* _Data items_:

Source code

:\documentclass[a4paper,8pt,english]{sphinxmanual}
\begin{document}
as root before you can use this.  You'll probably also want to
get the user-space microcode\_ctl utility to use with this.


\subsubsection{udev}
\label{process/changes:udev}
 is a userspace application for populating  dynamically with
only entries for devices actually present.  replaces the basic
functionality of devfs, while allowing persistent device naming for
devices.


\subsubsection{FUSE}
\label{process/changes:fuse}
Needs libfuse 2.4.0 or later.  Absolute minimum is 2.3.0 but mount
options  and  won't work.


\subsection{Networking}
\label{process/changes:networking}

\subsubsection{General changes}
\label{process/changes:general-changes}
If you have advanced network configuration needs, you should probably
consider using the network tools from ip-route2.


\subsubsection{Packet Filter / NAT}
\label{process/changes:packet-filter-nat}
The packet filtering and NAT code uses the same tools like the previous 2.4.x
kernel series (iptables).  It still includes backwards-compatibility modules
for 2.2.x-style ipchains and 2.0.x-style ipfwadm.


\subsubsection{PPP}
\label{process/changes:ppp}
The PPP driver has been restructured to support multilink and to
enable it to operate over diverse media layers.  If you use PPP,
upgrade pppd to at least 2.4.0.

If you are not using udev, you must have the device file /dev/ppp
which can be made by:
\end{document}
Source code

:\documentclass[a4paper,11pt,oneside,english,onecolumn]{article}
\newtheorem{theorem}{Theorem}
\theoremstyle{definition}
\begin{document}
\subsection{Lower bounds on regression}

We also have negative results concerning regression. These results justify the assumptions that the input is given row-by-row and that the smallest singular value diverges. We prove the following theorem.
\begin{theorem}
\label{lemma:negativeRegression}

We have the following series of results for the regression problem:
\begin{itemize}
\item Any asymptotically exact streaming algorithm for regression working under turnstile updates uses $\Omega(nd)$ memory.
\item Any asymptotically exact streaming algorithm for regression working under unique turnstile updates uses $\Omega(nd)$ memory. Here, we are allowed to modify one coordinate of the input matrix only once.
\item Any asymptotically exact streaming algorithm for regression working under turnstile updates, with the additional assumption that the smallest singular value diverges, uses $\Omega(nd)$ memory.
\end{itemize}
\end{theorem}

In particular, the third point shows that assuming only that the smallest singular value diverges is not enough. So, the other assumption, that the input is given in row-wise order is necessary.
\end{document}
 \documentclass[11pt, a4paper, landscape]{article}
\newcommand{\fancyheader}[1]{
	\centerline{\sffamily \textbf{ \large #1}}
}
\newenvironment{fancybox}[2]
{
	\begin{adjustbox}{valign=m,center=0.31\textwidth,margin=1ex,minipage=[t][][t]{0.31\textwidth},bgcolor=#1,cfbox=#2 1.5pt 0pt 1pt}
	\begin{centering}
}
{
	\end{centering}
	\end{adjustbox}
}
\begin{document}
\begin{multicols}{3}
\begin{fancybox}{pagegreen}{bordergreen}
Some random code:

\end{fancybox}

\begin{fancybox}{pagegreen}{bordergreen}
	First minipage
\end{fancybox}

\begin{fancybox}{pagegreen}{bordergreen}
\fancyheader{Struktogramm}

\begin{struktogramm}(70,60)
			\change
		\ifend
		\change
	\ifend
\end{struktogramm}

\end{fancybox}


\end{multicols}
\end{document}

* _TASK OBJECTIVE_:
Gather from the entries above all lines that include the string "with".

* _OUTPUT FOR THIS EXERCISE_:
get the user-space microcode\_ctl utility to use with this.
 is a userspace application for populating  dynamically with
\item Any asymptotically exact streaming algorithm for regression working under turnstile updates, with the additional assumption that the smallest singular value diverges, uses $\Omega(nd)$ memory.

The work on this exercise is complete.